While the New York City musician-about-town is hardly a newcomer—Roach has played gigs behind artists as wide-ranging as Trace Adkins, Jello Biafra, Moby, Max Weinberg, and Allen Toussaint—The New Kid is just his second solo album. And while he can be something of a musical chameleon in his most frequent role of bassist/harmony vocalist, doing stints over the years in punk, Latin, death metal, and indie rock bands (notably personal faves Last Charge Of The Light Horse), here he returns again to his musical roots. Growing up in rural Pennsylvania, Roach immersed himself in his radio station manager father’s collection of classic country LPs, and appears to have learned all the right lessons from them.
Those lessons are mostly about making sure you have a good story to tell, and then telling it in the most direct and relatable way possible, playing it straight sometimes, and for laughs others. Roach has a resonant tenor voice that reminds of Arms Of Kismet’s Mark Doyon, nowhere more so that on the opening title track, a snappy, melodic, rather poppy number that deploys multiple guitars, synthesizer, organ, mandolin, banjo, bubbly bass and pulsing drums in support of an autobiographical number about feeling awkward and out of place as the new kid in school. “She said ‘Don’t you love that new Depeche Mode song?’ / I was too scared to tell her I didn’t know who that was… I had just moved there / And it all seemed so strange.”
The layers and density of that strong opener offer a hint that Roach isn’t afraid to mix and match styles in service of his songs. “Down The Road” lives inside a classic-country frame complete with acoustic, steel and stand-up bass, and then sticks a horn-heavy Dixieland jazz bridge in the middle of it—which works beautifully, of course. The retro-traditionalist feel continues with “The Old Days,” a waltzing, swoony ballad featuring acoustic guitar and Claudia Chopek’s violin.
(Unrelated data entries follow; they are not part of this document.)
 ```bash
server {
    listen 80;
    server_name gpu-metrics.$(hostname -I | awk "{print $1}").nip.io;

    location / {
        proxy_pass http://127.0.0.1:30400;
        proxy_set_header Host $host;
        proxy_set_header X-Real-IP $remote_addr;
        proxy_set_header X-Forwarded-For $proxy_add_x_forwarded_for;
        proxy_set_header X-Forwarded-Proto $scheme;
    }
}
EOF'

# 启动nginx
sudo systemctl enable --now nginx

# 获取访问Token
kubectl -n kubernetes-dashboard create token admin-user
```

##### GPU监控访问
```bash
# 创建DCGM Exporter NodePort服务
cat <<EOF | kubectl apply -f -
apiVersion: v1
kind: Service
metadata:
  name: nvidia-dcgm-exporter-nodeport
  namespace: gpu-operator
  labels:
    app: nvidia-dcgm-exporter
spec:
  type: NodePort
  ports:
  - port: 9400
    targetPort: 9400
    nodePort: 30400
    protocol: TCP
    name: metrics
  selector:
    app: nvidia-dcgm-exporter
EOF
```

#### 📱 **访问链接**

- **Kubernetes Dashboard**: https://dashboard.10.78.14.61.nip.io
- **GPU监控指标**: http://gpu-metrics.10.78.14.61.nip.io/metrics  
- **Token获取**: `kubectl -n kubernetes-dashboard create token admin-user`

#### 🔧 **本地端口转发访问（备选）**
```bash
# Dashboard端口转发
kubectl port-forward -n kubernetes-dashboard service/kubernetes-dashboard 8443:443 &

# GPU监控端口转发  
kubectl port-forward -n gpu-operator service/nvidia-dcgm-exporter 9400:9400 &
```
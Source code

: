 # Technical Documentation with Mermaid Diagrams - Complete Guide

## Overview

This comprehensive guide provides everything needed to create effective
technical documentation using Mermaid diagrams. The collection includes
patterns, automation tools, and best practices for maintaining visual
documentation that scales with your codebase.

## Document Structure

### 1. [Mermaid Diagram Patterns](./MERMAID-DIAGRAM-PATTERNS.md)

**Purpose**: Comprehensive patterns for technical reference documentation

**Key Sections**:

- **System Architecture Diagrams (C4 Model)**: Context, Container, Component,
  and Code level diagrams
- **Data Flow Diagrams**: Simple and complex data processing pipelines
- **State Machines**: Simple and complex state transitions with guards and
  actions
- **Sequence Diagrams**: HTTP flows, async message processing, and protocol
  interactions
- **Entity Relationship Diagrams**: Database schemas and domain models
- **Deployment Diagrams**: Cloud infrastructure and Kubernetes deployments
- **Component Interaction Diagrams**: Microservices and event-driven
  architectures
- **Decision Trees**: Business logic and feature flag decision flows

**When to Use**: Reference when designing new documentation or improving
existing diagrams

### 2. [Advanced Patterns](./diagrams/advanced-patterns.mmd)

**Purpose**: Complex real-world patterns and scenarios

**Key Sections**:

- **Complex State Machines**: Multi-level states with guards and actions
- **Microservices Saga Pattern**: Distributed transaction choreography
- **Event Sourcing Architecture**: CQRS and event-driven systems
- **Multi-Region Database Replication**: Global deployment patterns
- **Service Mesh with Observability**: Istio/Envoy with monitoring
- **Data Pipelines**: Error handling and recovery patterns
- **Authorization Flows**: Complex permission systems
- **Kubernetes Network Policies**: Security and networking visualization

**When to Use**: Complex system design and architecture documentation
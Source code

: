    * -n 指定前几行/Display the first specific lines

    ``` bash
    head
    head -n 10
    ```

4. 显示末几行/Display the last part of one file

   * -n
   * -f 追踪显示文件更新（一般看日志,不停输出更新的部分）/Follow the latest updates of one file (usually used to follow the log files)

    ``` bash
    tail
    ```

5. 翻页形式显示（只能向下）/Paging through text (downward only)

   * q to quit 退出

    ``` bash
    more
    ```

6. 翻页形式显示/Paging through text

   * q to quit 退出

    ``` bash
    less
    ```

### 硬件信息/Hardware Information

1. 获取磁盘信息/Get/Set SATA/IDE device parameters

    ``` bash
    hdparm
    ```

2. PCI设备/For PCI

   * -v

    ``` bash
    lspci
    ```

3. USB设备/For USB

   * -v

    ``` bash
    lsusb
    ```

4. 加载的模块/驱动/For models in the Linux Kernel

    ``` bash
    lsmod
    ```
“A Friend In Connecticut” is a pure hoot, thoroughly inhabiting a sort of Jimmy Buffett-ish “lovable laid-back dude bumming a day in the country off his pal” vibe, with Gwendolyn Vest’s flute providing a sunny, playful solo. The mood takes a turn on “For A Minute There,” which rides a rather James Taylor-ish acoustic riff, just guitar and voice lamenting a promising romance that’s fizzled, before things lighten up again for the sugary-sweet, lighthearted country-folk romp “Honey Bun.”
Roach gets his Dylan on with “Tarrytown,” a brief story-song set to picked electric guitar that sets up the fuller and sunnier “The First Day.” Organ, banjo, harmonica, trumpet and flugelhorn gather over a gentle march, painting a nostalgic countryside scene of “The first day that you fell in love.” A very different take on a similar situation bursts onto the scene with “Love Is Blind,” a galloping number about the reckless runaway feeling of falling in love.
Roach closes things out on his own with just voice and acoustic on “I Became A Drunk,” a confessional number about falling apart after a breakup: “I always liked to drink / But I became a drunk today.” An upright bass solo adds pathos at the bridge, and then Roach’s narrator heads on home to sleep if off.
Roach self-produced The New Kid, covering bass, keyboards, guitar and banjo, while bringing in a gaggle of guest players to round out the proceedings on drums (Nigel Rawles, Brendan McGowan), pedal steel (Jon Skibic), violin (Claudia Chopek), trumpet (Joe Drew, Nick Vest) and flute (Gwendolyn Vest). (The latter pair are in fact second-generation collaborators; their father Jean-Paul Vest is frontman of, and Roach’s bandmate in, Last Charge Of The Light Horse.) As the liner notes happily declare: “All music on this album was played and sung by human beings on real instruments.”
And that’s the key here; Pemberton Roach’s music is warm and direct and infused with humanity, fueled by an easygoing appeal that sometimes belies the seriousness of the themes his songs explore. The New Kid is a fun neighbor of an album, a charmer with depth and dimension, the kind of music that makes you smile and laugh even as it prods you to consider the consequences of your choices.